As a general rule, when people are afraid of losing their job they increase their savings rate and when they are confident about keeping their job they reduce their savings rate. This occurs across cultures and countries. When a country goes through a severe economic crisis, then the savings rate makes a permanent increase from psychologically-scarred survivors. For example, the Great Depression, areas destroyed in World War II, countries hit hardest with the 2007 financial meltdown, all of these places change attitudes that you must rely on your own savings.

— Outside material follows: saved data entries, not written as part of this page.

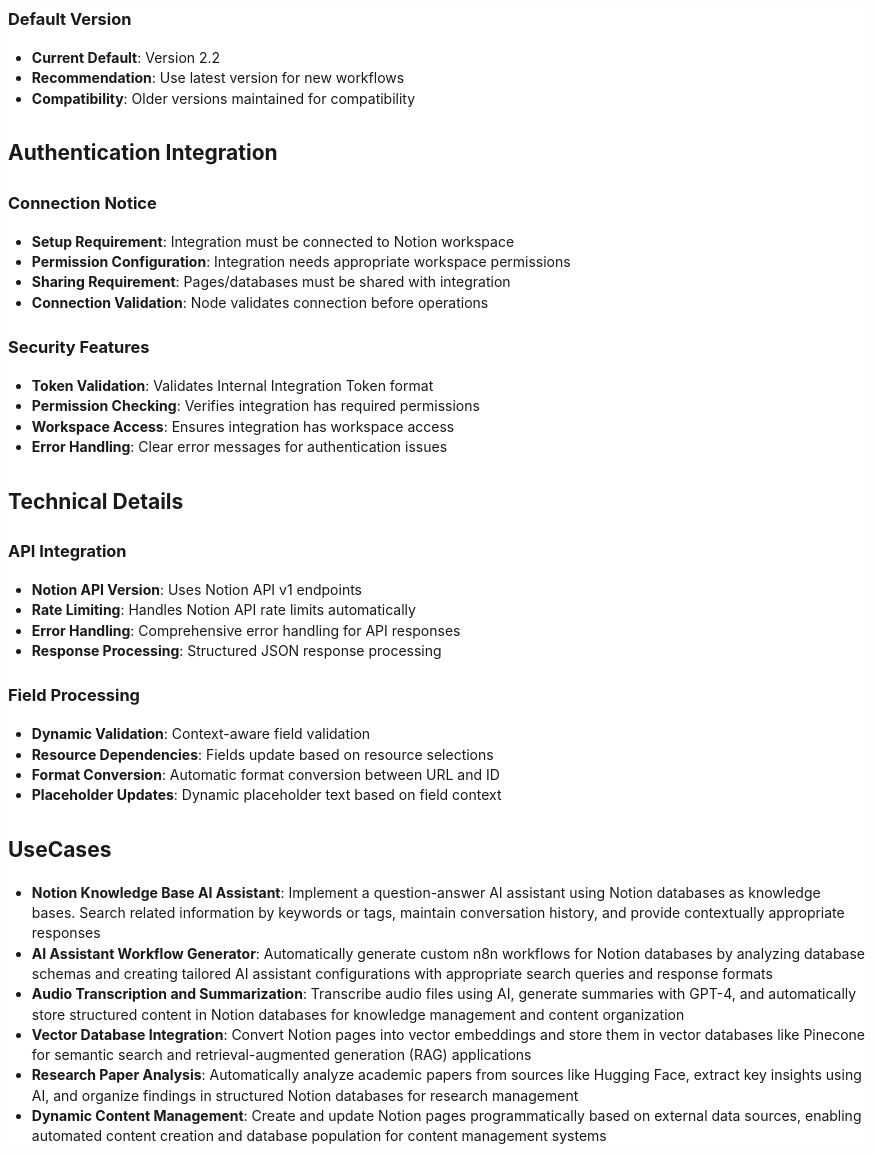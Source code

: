 ### Default Version
- **Current Default**: Version 2.2
- **Recommendation**: Use latest version for new workflows
- **Compatibility**: Older versions maintained for compatibility

## Authentication Integration

### Connection Notice
- **Setup Requirement**: Integration must be connected to Notion workspace
- **Permission Configuration**: Integration needs appropriate workspace permissions
- **Sharing Requirement**: Pages/databases must be shared with integration
- **Connection Validation**: Node validates connection before operations

### Security Features
- **Token Validation**: Validates Internal Integration Token format
- **Permission Checking**: Verifies integration has required permissions
- **Workspace Access**: Ensures integration has workspace access
- **Error Handling**: Clear error messages for authentication issues

## Technical Details

### API Integration
- **Notion API Version**: Uses Notion API v1 endpoints
- **Rate Limiting**: Handles Notion API rate limits automatically
- **Error Handling**: Comprehensive error handling for API responses
- **Response Processing**: Structured JSON response processing

### Field Processing
- **Dynamic Validation**: Context-aware field validation
- **Resource Dependencies**: Fields update based on resource selections
- **Format Conversion**: Automatic format conversion between URL and ID
- **Placeholder Updates**: Dynamic placeholder text based on field context

## UseCases

- **Notion Knowledge Base AI Assistant**: Implement a question-answer AI assistant using Notion databases as knowledge bases. Search related information by keywords or tags, maintain conversation history, and provide contextually appropriate responses
- **AI Assistant Workflow Generator**: Automatically generate custom n8n workflows for Notion databases by analyzing database schemas and creating tailored AI assistant configurations with appropriate search queries and response formats
- **Audio Transcription and Summarization**: Transcribe audio files using AI, generate summaries with GPT-4, and automatically store structured content in Notion databases for knowledge management and content organization
- **Vector Database Integration**: Convert Notion pages into vector embeddings and store them in vector databases like Pinecone for semantic search and retrieval-augmented generation (RAG) applications
- **Research Paper Analysis**: Automatically analyze academic papers from sources like Hugging Face, extract key insights using AI, and organize findings in structured Notion databases for research management
- **Dynamic Content Management**: Create and update Notion pages programmatically based on external data sources, enabling automated content creation and database population for content management systems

China is a country with little social safety net and the common saying is, “If you do not work then you do not eat”. As a result, they have one of the highest savings rates in the world, 38%. Ireland has a savings rate that quadrupled after getting hammered by their government and bank losses of 2007; their savings rate has now calmed down to 7.3%. Each country has its own tax structure, safety net, and economic memories that combine for a savings rate. The savings rate in the U.S. today is 4%, down from 5.5% during the financial crisis a few years ago.
What is the lesson? Do you want to wait until after you lose your job to consider saving more money or do you want some savings in a secure location before there is a problem? The ancient money adage to save 10% is a fine starting point, but have you mapped out all of your savings needs to know if this number is adequate for you? Retirement needs? The sooner you do this the more stable your financial future will become.